▸ Supplied records:

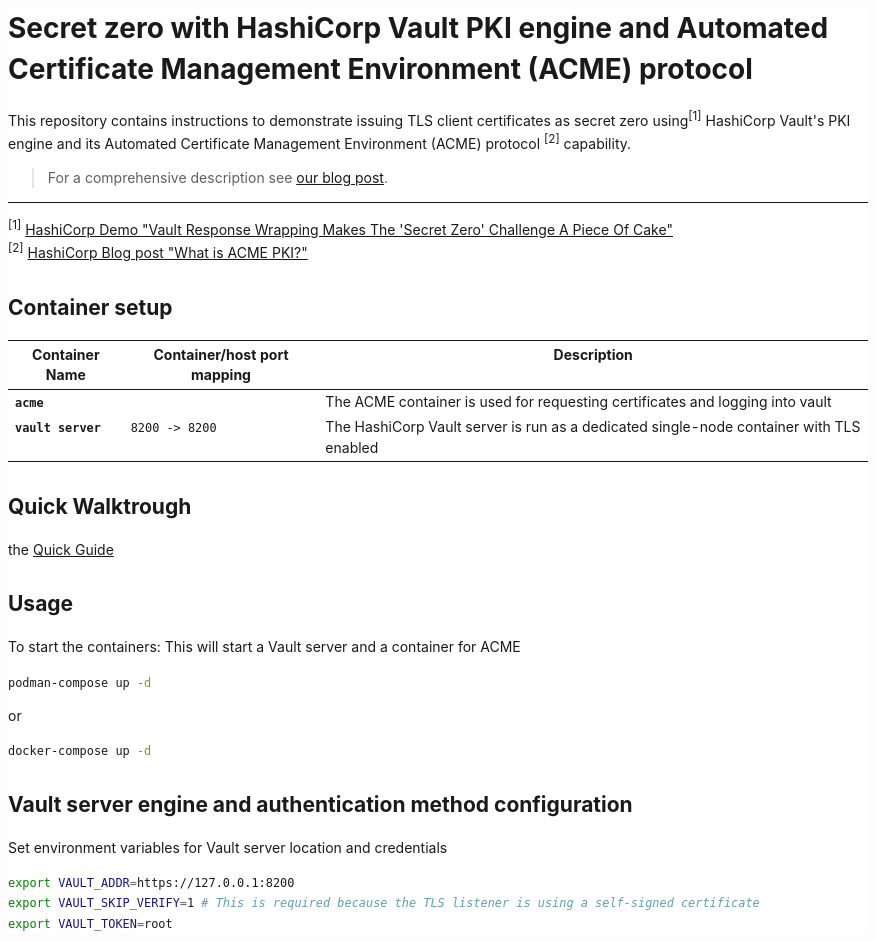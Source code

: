 # Secret zero with HashiCorp Vault PKI engine and Automated Certificate Management Environment (ACME) protocol

This repository contains instructions to demonstrate issuing TLS client certificates as secret zero using<sup>[1]</sup> HashiCorp Vault's PKI engine and its Automated Certificate Management Environment (ACME) protocol <sup>[2]</sup> capability.

> For a comprehensive description see [our blog post](https://adfinis.com/en/news/secret-zero-with-acme/).

---

<sup>[1]</sup> [HashiCorp Demo "Vault Response Wrapping Makes The 'Secret Zero' Challenge A Piece Of Cake"](https://www.hashicorp.com/resources/vault-response-wrapping-makes-the-secret-zero-challenge-a-piece-of-cake)
<br/><sup>[2]</sup> [HashiCorp Blog post "What is ACME PKI?"](https://www.hashicorp.com/blog/what-is-acme-pki)

## Container setup

| Container Name     | Container/host port mapping | Description                                                                                          |
| ------------------ | --------------------------- | ---------------------------------------------------------------------------------------------------- |
| **`acme`**      |                             | The ACME container is used for requesting certificates and logging into vault     |
| **`vault server`** | `8200 -> 8200`              | The HashiCorp Vault server is run as a dedicated single-node container with TLS enabled                           |

## Quick Walktrough

 the [Quick Guide](step-by-step)

## Usage

To start the containers:
This will start a Vault server and a container for ACME

```bash
podman-compose up -d
```

or

```bash
docker-compose up -d
```

## Vault server engine and authentication method configuration

Set environment variables for Vault server location and credentials

```bash
export VAULT_ADDR=https://127.0.0.1:8200
export VAULT_SKIP_VERIFY=1 # This is required because the TLS listener is using a self-signed certificate
export VAULT_TOKEN=root
```
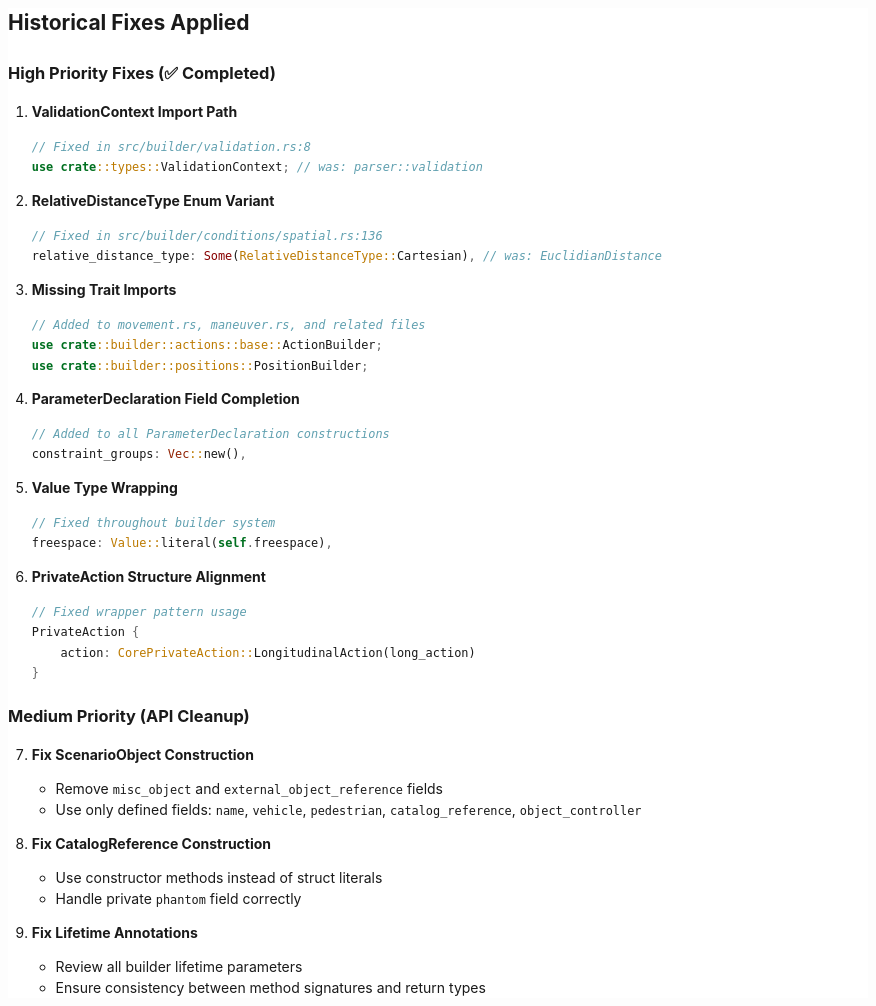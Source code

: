 ## Historical Fixes Applied

### High Priority Fixes (✅ Completed)

1. **ValidationContext Import Path**
   ```rust
   // Fixed in src/builder/validation.rs:8
   use crate::types::ValidationContext; // was: parser::validation
   ```

2. **RelativeDistanceType Enum Variant**
   ```rust
   // Fixed in src/builder/conditions/spatial.rs:136
   relative_distance_type: Some(RelativeDistanceType::Cartesian), // was: EuclidianDistance
   ```

3. **Missing Trait Imports**
   ```rust
   // Added to movement.rs, maneuver.rs, and related files
   use crate::builder::actions::base::ActionBuilder;
   use crate::builder::positions::PositionBuilder;
   ```

4. **ParameterDeclaration Field Completion**
   ```rust
   // Added to all ParameterDeclaration constructions
   constraint_groups: Vec::new(),
   ```

5. **Value<T> Type Wrapping**
   ```rust
   // Fixed throughout builder system
   freespace: Value::literal(self.freespace),
   ```

6. **PrivateAction Structure Alignment**
   ```rust
   // Fixed wrapper pattern usage
   PrivateAction { 
       action: CorePrivateAction::LongitudinalAction(long_action) 
   }
   ```

### Medium Priority (API Cleanup)

7. **Fix ScenarioObject Construction**
   - Remove `misc_object` and `external_object_reference` fields
   - Use only defined fields: `name`, `vehicle`, `pedestrian`, `catalog_reference`, `object_controller`

8. **Fix CatalogReference Construction**
   - Use constructor methods instead of struct literals
   - Handle private `phantom` field correctly

9. **Fix Lifetime Annotations**
   - Review all builder lifetime parameters
   - Ensure consistency between method signatures and return types
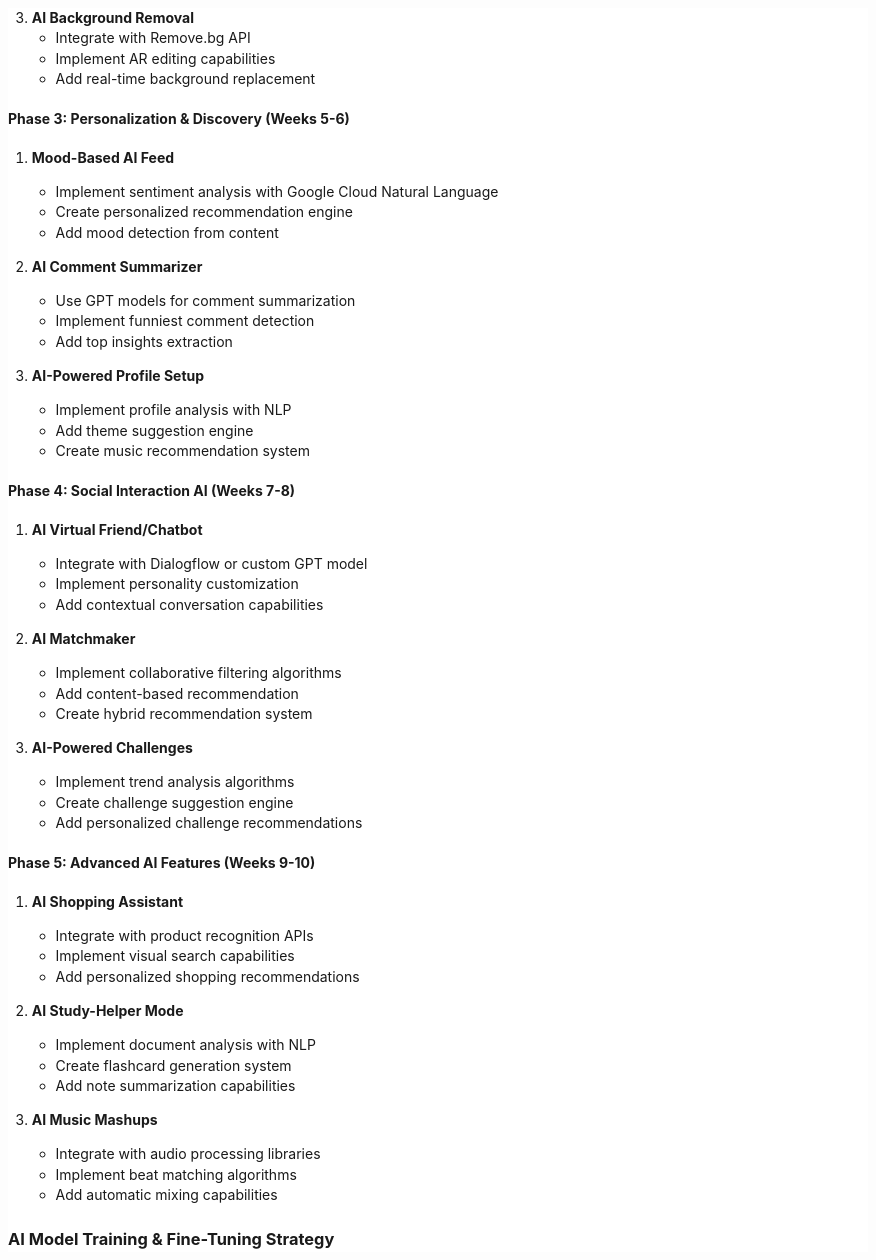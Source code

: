 3. **AI Background Removal**
   - Integrate with Remove.bg API
   - Implement AR editing capabilities
   - Add real-time background replacement

#### Phase 3: Personalization & Discovery (Weeks 5-6)
1. **Mood-Based AI Feed**
   - Implement sentiment analysis with Google Cloud Natural Language
   - Create personalized recommendation engine
   - Add mood detection from content

2. **AI Comment Summarizer**
   - Use GPT models for comment summarization
   - Implement funniest comment detection
   - Add top insights extraction

3. **AI-Powered Profile Setup**
   - Implement profile analysis with NLP
   - Add theme suggestion engine
   - Create music recommendation system

#### Phase 4: Social Interaction AI (Weeks 7-8)
1. **AI Virtual Friend/Chatbot**
   - Integrate with Dialogflow or custom GPT model
   - Implement personality customization
   - Add contextual conversation capabilities

2. **AI Matchmaker**
   - Implement collaborative filtering algorithms
   - Add content-based recommendation
   - Create hybrid recommendation system

3. **AI-Powered Challenges**
   - Implement trend analysis algorithms
   - Create challenge suggestion engine
   - Add personalized challenge recommendations

#### Phase 5: Advanced AI Features (Weeks 9-10)
1. **AI Shopping Assistant**
   - Integrate with product recognition APIs
   - Implement visual search capabilities
   - Add personalized shopping recommendations

2. **AI Study-Helper Mode**
   - Implement document analysis with NLP
   - Create flashcard generation system
   - Add note summarization capabilities

3. **AI Music Mashups**
   - Integrate with audio processing libraries
   - Implement beat matching algorithms
   - Add automatic mixing capabilities

### AI Model Training & Fine-Tuning Strategy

▸ What you have to do:
Omit the pictures and return exactly the lines from the line containing "- Use constructor" through the final line of the material above, both ends included.

▸ The completed task:
   - Use constructor methods instead of struct literals
   - Handle private `phantom` field correctly

9. **Fix Lifetime Annotations**
   - Review all builder lifetime parameters
   - Ensure consistency between method signatures and return types
Source code

: 3. **AI Background Removal**
   - Integrate with Remove.bg API
   - Implement AR editing capabilities
   - Add real-time background replacement

#### Phase 3: Personalization & Discovery (Weeks 5-6)
1. **Mood-Based AI Feed**
   - Implement sentiment analysis with Google Cloud Natural Language
   - Create personalized recommendation engine
   - Add mood detection from content

2. **AI Comment Summarizer**
   - Use GPT models for comment summarization
   - Implement funniest comment detection
   - Add top insights extraction

3. **AI-Powered Profile Setup**
   - Implement profile analysis with NLP
   - Add theme suggestion engine
   - Create music recommendation system

#### Phase 4: Social Interaction AI (Weeks 7-8)
1. **AI Virtual Friend/Chatbot**
   - Integrate with Dialogflow or custom GPT model
   - Implement personality customization
   - Add contextual conversation capabilities

2. **AI Matchmaker**
   - Implement collaborative filtering algorithms
   - Add content-based recommendation
   - Create hybrid recommendation system

3. **AI-Powered Challenges**
   - Implement trend analysis algorithms
   - Create challenge suggestion engine
   - Add personalized challenge recommendations

#### Phase 5: Advanced AI Features (Weeks 9-10)
1. **AI Shopping Assistant**
   - Integrate with product recognition APIs
   - Implement visual search capabilities
   - Add personalized shopping recommendations

2. **AI Study-Helper Mode**
   - Implement document analysis with NLP
   - Create flashcard generation system
   - Add note summarization capabilities

3. **AI Music Mashups**
   - Integrate with audio processing libraries
   - Implement beat matching algorithms
   - Add automatic mixing capabilities

### AI Model Training & Fine-Tuning Strategy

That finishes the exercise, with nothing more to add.